Eduardo Cunha Eu acho que a ruptura já se deu em 2013, quando teve aquelas manifestações. Hoje, passado o tempo, eu acho que isso, de certa forma, vai ficar claro para a sociedade. Ali houve uma ruptura com a representatividade. Em São Paulo, 88% dos eleitores não lembram quem votou para deputado na eleição de 2018. Isso é muito grave. E por que se dá isso? Isso se dá por dois motivos. Primeiro motivo, porque o eleitor não liga para a composição do Congresso, uma parte grande. Segunda parte, se dá por que a maioria dos votos são para os candidatos que não foram eleitos.
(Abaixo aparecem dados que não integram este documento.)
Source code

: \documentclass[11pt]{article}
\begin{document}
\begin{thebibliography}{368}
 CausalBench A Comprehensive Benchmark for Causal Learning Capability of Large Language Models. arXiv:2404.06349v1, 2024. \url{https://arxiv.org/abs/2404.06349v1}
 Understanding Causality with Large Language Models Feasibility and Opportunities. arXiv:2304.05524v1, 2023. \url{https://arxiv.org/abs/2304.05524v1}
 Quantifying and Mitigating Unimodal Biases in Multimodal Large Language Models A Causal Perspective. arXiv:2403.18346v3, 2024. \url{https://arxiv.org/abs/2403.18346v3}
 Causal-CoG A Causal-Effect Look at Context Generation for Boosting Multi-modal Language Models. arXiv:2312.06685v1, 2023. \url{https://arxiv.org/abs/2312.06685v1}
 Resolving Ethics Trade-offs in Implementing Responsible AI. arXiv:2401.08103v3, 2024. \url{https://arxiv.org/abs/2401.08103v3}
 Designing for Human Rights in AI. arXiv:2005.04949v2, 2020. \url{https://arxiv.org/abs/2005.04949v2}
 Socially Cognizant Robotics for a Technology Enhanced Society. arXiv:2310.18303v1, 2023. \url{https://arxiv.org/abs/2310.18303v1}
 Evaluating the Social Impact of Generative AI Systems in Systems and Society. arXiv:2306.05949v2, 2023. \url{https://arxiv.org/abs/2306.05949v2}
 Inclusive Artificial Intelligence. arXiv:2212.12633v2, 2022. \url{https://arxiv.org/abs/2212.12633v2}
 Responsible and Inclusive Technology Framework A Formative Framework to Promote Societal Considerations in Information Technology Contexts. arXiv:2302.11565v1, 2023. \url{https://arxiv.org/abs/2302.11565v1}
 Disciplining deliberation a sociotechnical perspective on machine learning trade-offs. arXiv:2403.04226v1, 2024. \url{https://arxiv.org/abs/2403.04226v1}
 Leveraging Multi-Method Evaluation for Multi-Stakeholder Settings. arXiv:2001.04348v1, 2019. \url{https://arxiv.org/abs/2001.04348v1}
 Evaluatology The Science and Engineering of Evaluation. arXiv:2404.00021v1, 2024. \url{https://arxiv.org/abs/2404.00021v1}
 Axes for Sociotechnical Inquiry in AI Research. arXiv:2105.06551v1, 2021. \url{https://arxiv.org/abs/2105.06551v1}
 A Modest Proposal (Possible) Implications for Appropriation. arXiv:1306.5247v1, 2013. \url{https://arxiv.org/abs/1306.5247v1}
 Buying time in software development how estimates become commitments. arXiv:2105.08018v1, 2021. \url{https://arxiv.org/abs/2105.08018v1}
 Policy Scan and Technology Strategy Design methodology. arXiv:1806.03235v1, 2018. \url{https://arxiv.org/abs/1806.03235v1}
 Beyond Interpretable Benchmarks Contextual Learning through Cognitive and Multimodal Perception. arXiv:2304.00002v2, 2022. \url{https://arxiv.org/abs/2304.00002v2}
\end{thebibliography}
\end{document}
Pelo nosso sistema político que nos obriga a fazer nominatas enormes, principalmente agora com o fim das coligações, para poder fazer legenda para os candidatos que vão se eleger. Isso aí significa que a maior parte dos votos dados para deputado são perdidos. Se você fizer uma simples análise, somar os votos válidos nas eleições de 2014, os votos válidos dos 513 deputados eleitos, você vai chegar a um percentual de aproveitamento que é muito pequeno.

Então, a crise de representatividade de 2013, pela qual a Dilma, que naquele momento tinha uma popularidade enorme e a popularidade dela reduziu à metade da noite para o dia em função daquelas manifestações – que só foram encerradas pela violência que foi empregada, patrocinada ou não, aqueles black blocs, que estimulados pelo próprio PT naquele momento para acabar com as manifestações – aquilo gerou uma desconfiança da sociedade. E a Dilma foi para a reeleição dentro de um processo de maquiagem da situação econômica, praticamente um estelionato eleitoral que foi praticado ali, e esse estelionato eleitoral foi uma ruptura. Quando ela iniciou o segundo mandato, a gente tinha a impressão que o governo já estava velho antes de ter começado.

As pessoas já pediam o impeachment antes dela tomar posse no segundo mandato. Ou seja, a representatividade não foi consumada pela eleição. Então, aquilo já foi uma ruptura. Essa ruptura disfarçada, de uma certa forma influenciou no processo impeachment, porque foi a corrosão popular. Na medida que ela [Dilma] começou o segundo mandato e todo mundo constatou que a eleição tinha sido um estelionato, ela veio pra 5% [de aprovação]. Quer dizer, não pode um presidente da república que se elege com a maioria dos votos válidos, ou seja, 51, 52, 53, 54% e de repente é reduzida 90% da sua popularidade com menos de 6 meses de mandato, é uma situação que é incomum. Então, aquilo já não deixa de ser uma ruptura, entendeu? Então, eu analisaria do ponto de vista mais complexo do que simplesmente essa colocação de que o ato do impeachment foi a ruptura. Não, a ruptura já existia disfarçada da desconexão da representatividade da eleição com o papel exercido no mandato.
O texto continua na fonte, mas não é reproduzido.